At the end of the day, you want teammates who are fully on board with your business’s values and mission. They represent your brand and should embody your corporate culture, not contradict it.
Practice What You Preach
Your staff must present a united front when it comes to company values. But do you even know what those are? Every organization has values on which it operates, but not all business leaders are clear on what they may be.
Before hiring new team members, define and articulate your values. Then, bring the question to your current employees: What do they think the company stands for? If their responses conflict with yours, you need to do a better job of making those values known and ensuring that all current staff members fit the profile you want.
You might find candidates with great track records, but their customer interactions could lend a different impression of the brand than you’d like. For example, we once hired a salesperson who — on paper — seemed like a perfect fit. Pretty quickly, however, we realized that something wasn’t working. Our pace slowed to a crawl, people were butting heads, and things were, in general, getting out of hand.
The problem was that we weren’t focused on the candidate’s values; instead, we were solely looking at his experience. And while we took action and let him go, we had still invested huge amounts of time and resources in the wrong person.
Hiring someone who lacks the practical experience but shares the right mindset eliminates this problem.
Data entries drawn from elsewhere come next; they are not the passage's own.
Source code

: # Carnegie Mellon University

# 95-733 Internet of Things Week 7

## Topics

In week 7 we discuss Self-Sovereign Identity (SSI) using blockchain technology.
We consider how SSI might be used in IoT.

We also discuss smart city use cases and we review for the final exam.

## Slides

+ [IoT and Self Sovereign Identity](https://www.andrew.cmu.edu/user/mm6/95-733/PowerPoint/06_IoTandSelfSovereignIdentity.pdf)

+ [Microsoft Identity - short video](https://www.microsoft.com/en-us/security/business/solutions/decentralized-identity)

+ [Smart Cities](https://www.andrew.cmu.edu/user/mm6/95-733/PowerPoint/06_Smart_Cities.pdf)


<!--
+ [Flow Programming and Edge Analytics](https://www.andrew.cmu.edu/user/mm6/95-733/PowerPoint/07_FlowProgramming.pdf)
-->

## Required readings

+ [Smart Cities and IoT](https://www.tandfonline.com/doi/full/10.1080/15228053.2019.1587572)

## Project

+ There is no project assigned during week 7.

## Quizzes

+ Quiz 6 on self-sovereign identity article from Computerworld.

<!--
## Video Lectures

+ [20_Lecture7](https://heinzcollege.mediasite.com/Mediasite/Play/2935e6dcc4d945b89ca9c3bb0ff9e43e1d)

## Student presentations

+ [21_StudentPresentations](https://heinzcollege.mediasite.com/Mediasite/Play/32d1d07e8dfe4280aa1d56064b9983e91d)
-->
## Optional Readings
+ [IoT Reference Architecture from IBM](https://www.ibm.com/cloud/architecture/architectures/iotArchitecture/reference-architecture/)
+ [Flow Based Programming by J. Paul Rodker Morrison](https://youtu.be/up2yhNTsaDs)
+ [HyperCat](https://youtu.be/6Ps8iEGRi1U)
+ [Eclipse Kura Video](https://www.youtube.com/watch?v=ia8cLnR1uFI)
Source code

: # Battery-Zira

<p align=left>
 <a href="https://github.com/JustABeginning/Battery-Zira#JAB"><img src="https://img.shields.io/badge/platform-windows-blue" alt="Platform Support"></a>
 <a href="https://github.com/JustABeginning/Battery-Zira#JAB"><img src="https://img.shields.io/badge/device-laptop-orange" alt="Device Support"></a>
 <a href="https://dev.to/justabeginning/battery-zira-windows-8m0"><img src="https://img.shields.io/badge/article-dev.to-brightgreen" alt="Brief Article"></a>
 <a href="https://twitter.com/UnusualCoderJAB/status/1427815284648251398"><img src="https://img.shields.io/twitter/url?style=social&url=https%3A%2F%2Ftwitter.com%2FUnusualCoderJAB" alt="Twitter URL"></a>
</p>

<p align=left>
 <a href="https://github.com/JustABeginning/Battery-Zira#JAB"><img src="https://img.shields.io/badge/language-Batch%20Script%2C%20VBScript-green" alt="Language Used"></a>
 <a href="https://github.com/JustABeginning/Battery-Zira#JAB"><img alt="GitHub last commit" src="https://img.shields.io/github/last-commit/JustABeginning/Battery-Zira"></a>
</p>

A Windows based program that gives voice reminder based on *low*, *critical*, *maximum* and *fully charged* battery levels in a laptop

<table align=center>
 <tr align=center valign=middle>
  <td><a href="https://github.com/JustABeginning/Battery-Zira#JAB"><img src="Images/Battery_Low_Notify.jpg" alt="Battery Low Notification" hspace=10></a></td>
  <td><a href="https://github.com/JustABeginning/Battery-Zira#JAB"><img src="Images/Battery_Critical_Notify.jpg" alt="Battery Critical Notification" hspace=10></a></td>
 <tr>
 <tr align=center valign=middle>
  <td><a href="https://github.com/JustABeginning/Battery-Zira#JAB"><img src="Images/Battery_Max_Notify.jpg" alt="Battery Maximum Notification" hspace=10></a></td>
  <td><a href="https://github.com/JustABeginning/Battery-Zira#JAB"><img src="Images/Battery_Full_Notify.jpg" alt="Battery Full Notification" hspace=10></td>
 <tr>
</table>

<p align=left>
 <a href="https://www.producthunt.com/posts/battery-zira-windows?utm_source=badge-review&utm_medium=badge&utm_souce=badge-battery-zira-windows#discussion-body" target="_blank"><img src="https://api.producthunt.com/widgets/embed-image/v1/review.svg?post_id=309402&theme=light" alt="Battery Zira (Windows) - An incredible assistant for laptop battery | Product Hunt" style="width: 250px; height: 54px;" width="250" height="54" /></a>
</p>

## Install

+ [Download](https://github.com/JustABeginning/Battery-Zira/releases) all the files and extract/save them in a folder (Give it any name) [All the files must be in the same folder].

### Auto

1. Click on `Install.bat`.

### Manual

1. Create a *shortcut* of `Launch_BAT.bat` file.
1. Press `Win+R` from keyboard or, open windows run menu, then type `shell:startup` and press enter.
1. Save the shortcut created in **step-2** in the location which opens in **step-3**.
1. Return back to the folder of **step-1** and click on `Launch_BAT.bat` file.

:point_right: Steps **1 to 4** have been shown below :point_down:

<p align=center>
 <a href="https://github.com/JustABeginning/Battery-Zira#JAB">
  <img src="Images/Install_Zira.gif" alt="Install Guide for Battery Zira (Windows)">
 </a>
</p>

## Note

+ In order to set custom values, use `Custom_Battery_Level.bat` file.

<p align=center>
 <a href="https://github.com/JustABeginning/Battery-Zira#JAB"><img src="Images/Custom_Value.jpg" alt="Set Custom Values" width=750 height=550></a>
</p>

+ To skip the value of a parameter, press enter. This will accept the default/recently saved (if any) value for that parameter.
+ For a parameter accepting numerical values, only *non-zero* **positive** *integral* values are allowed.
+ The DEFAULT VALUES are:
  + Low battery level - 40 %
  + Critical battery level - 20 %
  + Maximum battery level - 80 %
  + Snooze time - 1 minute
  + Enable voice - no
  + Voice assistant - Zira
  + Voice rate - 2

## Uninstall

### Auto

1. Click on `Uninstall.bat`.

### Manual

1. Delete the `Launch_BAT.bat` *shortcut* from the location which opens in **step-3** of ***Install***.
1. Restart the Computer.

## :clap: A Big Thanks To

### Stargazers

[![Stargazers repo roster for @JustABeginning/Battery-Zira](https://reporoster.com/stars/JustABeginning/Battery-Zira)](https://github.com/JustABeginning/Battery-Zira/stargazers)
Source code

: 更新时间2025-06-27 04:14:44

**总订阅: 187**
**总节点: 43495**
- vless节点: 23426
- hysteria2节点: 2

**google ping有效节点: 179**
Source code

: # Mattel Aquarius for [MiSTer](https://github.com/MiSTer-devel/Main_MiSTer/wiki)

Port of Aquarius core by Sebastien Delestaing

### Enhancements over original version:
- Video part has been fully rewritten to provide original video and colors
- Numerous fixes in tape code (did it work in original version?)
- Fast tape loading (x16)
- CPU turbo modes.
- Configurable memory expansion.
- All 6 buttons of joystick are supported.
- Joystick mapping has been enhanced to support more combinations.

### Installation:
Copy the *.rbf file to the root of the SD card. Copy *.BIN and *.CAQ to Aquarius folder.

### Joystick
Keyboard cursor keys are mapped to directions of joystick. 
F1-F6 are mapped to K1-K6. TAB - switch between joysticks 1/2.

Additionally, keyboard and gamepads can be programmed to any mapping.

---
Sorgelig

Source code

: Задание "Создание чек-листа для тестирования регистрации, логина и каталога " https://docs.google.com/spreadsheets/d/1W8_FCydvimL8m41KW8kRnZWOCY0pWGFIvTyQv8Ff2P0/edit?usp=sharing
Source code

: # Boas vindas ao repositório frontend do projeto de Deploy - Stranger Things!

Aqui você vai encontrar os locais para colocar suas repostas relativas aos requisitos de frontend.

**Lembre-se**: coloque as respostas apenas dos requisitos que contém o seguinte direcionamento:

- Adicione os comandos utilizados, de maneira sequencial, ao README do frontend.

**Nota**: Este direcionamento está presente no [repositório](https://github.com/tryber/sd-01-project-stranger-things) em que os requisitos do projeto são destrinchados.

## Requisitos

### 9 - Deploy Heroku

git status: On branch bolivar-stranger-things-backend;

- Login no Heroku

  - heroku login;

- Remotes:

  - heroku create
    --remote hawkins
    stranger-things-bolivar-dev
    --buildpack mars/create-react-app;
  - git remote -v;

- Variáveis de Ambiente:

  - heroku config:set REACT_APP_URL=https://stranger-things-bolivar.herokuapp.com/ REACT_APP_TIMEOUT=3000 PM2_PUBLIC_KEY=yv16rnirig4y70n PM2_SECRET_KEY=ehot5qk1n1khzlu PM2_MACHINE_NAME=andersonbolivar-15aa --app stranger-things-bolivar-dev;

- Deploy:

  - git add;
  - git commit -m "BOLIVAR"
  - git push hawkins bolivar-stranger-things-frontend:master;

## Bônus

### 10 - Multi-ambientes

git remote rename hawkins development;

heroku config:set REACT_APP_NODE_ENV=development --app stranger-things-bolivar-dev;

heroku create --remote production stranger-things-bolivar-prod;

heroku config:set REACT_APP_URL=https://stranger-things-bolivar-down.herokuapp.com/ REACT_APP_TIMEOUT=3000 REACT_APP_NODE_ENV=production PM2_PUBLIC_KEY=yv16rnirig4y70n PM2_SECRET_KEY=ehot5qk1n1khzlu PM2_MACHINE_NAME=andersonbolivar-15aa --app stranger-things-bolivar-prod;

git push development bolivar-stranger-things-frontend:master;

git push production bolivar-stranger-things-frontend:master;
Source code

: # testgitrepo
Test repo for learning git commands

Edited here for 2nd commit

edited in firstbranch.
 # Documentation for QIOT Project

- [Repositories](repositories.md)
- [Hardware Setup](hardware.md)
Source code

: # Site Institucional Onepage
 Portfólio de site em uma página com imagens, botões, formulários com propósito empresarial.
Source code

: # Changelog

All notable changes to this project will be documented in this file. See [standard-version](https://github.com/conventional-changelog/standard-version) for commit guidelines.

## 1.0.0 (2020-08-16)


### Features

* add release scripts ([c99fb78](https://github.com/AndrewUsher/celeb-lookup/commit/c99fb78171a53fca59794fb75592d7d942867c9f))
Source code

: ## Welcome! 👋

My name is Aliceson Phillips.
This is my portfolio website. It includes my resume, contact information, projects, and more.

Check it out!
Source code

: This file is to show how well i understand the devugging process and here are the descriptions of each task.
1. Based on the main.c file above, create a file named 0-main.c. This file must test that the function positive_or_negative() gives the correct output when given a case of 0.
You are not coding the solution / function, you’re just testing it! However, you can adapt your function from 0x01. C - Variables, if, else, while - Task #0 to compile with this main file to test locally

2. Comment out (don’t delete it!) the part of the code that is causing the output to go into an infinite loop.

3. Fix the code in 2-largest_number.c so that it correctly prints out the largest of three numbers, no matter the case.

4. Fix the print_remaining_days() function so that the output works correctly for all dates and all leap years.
They may need extra skills training initially, but their attitude and compatibility with the business will more than make up for that.
Make the Right Hire
The interview process should help you select the candidates best suited for your small business. Here are four key strategies you can use in the hiring process to determine whether a candidate is a good fit:
- Be explicit about your values. Spell them out on the website and in the job description, and then reiterate them during the interview. The potential hire should be perfectly clear on the type of person you’re looking to bring on board. Those who aren’t a good fit may weed themselves out before ever reaching the interview.
- Build the interview around your values. A lot of companies interview based solely on someone’s CV. Develop a series of questions you can use to ensure a candidate will really fit the culture.
- Ask for an essay. Give applicants the option of writing an essay describing a time when they lived one of your company’s core values. If they’re strong candidates, this will be a fun challenge. What’s more, making the essay “optional” helps determine who’s genuinely passionate about the position. Those who choose not to participate probably aren’t a good fit.
- Incorporate self-assessment. Whether it’s through feedback forms or in-person conversations, ask candidates how well they think they embody each of the company’s values. You can use something as simple as a five-point scale to gauge their perceptions.
No hiring process is foolproof, so you’ll need to follow up with new team members periodically. The interview alone won’t tell you if a candidate is a perfect match, but you’ll know early on if something is amiss — missed deadlines, personality clashes, and incorrect protocol are all indicators the new hire isn’t working out.
Occasional assessments will give you more insight into a new hire’s approach to work and prevent problems before they get out of hand. You can diminish culture issues at the upper levels by grooming employees who do have the right value mindset for leadership positions. While they may not have management skills initially, they can learn as they move through the company ranks.
Turning down a candidate with a mile-long list of achievements and recommendation letters isn’t easy, but all those credentials won’t make up for a bad attitude. You can’t teach someone to be a team player, but you can teach him how to be better with clients. Trust me; hiring based on values will strengthen your small business both internally and as a brand.